This section discusses the overall internal structure of the noun phrase. We will distinguish two syntactic domains. The first domain, which we will call the NP-domain, is headed by the noun. The second domain is the DP, which is often assumed to be headed by a determiner, quantifier or a numeral. We will discuss these two domains in I and II, respectively. Subsection III is devoted to a brief discussion of non-restrictive modifiers of the noun phrase. Subsection IV concludes with some remarks on word order restrictions within the noun phrase.

[+]  I.  The NP-domain

The NP-domain consists of the head noun, its complement(s) and its restrictive modifier(s). Leaving irrelevant details aside, the structure of the NP is normally assumed to be as indicated in (4a). A complement occurs right-adjacent to the noun in the form of a PP (unless the noun is a nominal infinitive, in which case the complement may occur in pronominal position as a noun phrase); an example is given in (4b). Restrictive modifiers can be either pre- or postnominal. The prenominal position is normally occupied by an attributive adjective, as illustrated in (4c), whereas the postnominal modifier normally has the form of a PP or a restrictive relative clause.

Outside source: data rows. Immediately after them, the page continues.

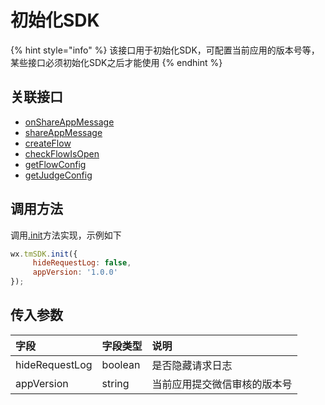 # 初始化SDK

{% hint style="info" %}
该接口用于初始化SDK，可配置当前应用的版本号等，某些接口必须初始化SDK之后才能使用
{% endhint %}

## **关联接口**

* [onShareAppMessage](../../game-set/ji-shu-zhi-nan/dev-sharing/onshareappmessage.md)
* [shareAppMessage](../../game-set/ji-shu-zhi-nan/dev-sharing/shareappmessage.md)
* [createFlow](../../selling/ji-shu-zhi-nan/zhu-jian-hua/createflow/)
* [checkFlowIsOpen](../../selling/ji-shu-zhi-nan/zhu-jian-hua/get-ad-position-status.md)
* [getFlowConfig](../../selling/ji-shu-zhi-nan/zhu-jian-hua/api/get-ad-position-config.md)
* [getJudgeConfig](../../game-set/ji-shu-zhi-nan/function-switch.md)

## **调用方法**

调用[.init](../../selling/ji-shu-zhi-nan/init.md)方法实现，示例如下

```javascript
wx.tmSDK.init({
     hideRequestLog: false,
     appVersion: '1.0.0'
});
```

## **传入参数**

| 字段 | 字段类型 | 说明 |
| :--- | :--- | :--- |
| hideRequestLog | boolean | 是否隐藏请求日志 |
| appVersion | string | 当前应用提交微信审核的版本号 |

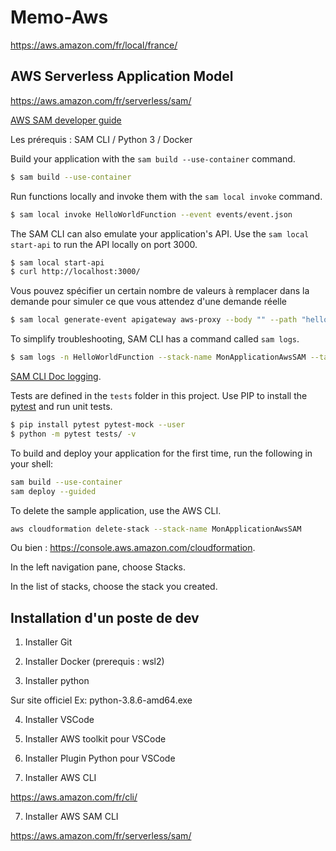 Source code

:# Memo-Aws

https://aws.amazon.com/fr/local/france/

## AWS Serverless Application Model

https://aws.amazon.com/fr/serverless/sam/

[AWS SAM developer guide](https://docs.aws.amazon.com/serverless-application-model/latest/developerguide/what-is-sam.html)

Les prérequis : SAM CLI / Python 3 / Docker


Build your application with the `sam build --use-container` command.

```bash
$ sam build --use-container
```

Run functions locally and invoke them with the `sam local invoke` command.

```bash
$ sam local invoke HelloWorldFunction --event events/event.json
```

The SAM CLI can also emulate your application's API. Use the `sam local start-api` to run the API locally on port 3000.

```bash
$ sam local start-api
$ curl http://localhost:3000/
```

Vous pouvez spécifier un certain nombre de valeurs à remplacer dans la demande pour simuler ce que vous attendez d'une demande réelle

```bash
$ sam local generate-event apigateway aws-proxy --body "" --path "hello" --method GET > api-event.json
```

To simplify troubleshooting, SAM CLI has a command called `sam logs`.

```bash
$ sam logs -n HelloWorldFunction --stack-name MonApplicationAwsSAM --tail
```

[SAM CLI Doc logging](https://docs.aws.amazon.com/serverless-application-model/latest/developerguide/serverless-sam-cli-logging.html).


Tests are defined in the `tests` folder in this project. Use PIP to install the [pytest](https://docs.pytest.org/en/latest/) and run unit tests.

```bash
$ pip install pytest pytest-mock --user
$ python -m pytest tests/ -v
```

To build and deploy your application for the first time, run the following in your shell:

```bash
sam build --use-container
sam deploy --guided
```


To delete the sample application, use the AWS CLI.

```bash
aws cloudformation delete-stack --stack-name MonApplicationAwsSAM
```

Ou bien : https://console.aws.amazon.com/cloudformation.

In the left navigation pane, choose Stacks.

In the list of stacks, choose the stack you created.




## Installation d'un poste de dev 

1. Installer Git

2. Installer Docker (prerequis : wsl2)

3. Installer python

Sur site officiel Ex: python-3.8.6-amd64.exe

4. Installer VSCode

5. Installer AWS toolkit pour VSCode

6. Installer Plugin Python pour VSCode

6. Installer AWS CLI

https://aws.amazon.com/fr/cli/

7. Installer AWS SAM CLI

https://aws.amazon.com/fr/serverless/sam/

The postnominal modifier normally follows the complement of the noun; we illustrate this with a PP-modifier in (4d).

Example 4
a. [NP AP N complement-PP]
b. de [NP vernietiging [compl van Rome]]
  the  destruction  of Rome
c. een [NP [AP erg dik] boek]
  very thick  book
d. de [NP vernietiging van Rome [PP in 410 A.D.]]
  the  destruction  of Rome  in 410 A.D.

For our present purposes, this brief introduction of the internal structure of the NP suffices. An exhaustive discussion of complementation of the noun can be found in Chapter 2. Modification of the NP is the topic of Chapter 3, and is also extensively discussed in Chapter A5 and Chapter A9.
      Semantically speaking, the NP determines the denotation of the complete noun phrase. A noun like boek'book' can be said to denote a set of entities with certain properties. Modification of the noun involves modification of the set denoted by the noun phrase; the NP erg dik boek'very thick book', for example, denotes a subset of the set denoted by boek. The NP-domain itself does not encode the fact that noun phrases are normally used as referring expressions; Subsection II will show that this is the semantic function of the elements constituting the DP-domain.

[+]  II.  The DP-domain

This subsection briefly discusses the lexical elements that are found in the DP-domain (the determiners, quantifiers and numerals), characterize the semantic contribution that these elements make, and also introduce the so-called pre-determiners al and heel that can be used to modify certain determiners.

[+]  A.  Determiners and quantifiers/numerals

In current linguistic theory, determiners, quantifiers and numerals are generally assumed to be external to the NP-domain, and are taken to function as the head of a projection containing the NP-domain, as in (5).

Example 5
[DP ... D ... [NP ... N ...]]

This implies that elements such as a determiner or quantifier are assumed to be the head of the full noun phrase, and it is these elements that determine the referential and/or the quantificational properties of the noun phrase. The determiner slot D can be left empty or be filled by one of the elements in Table 3.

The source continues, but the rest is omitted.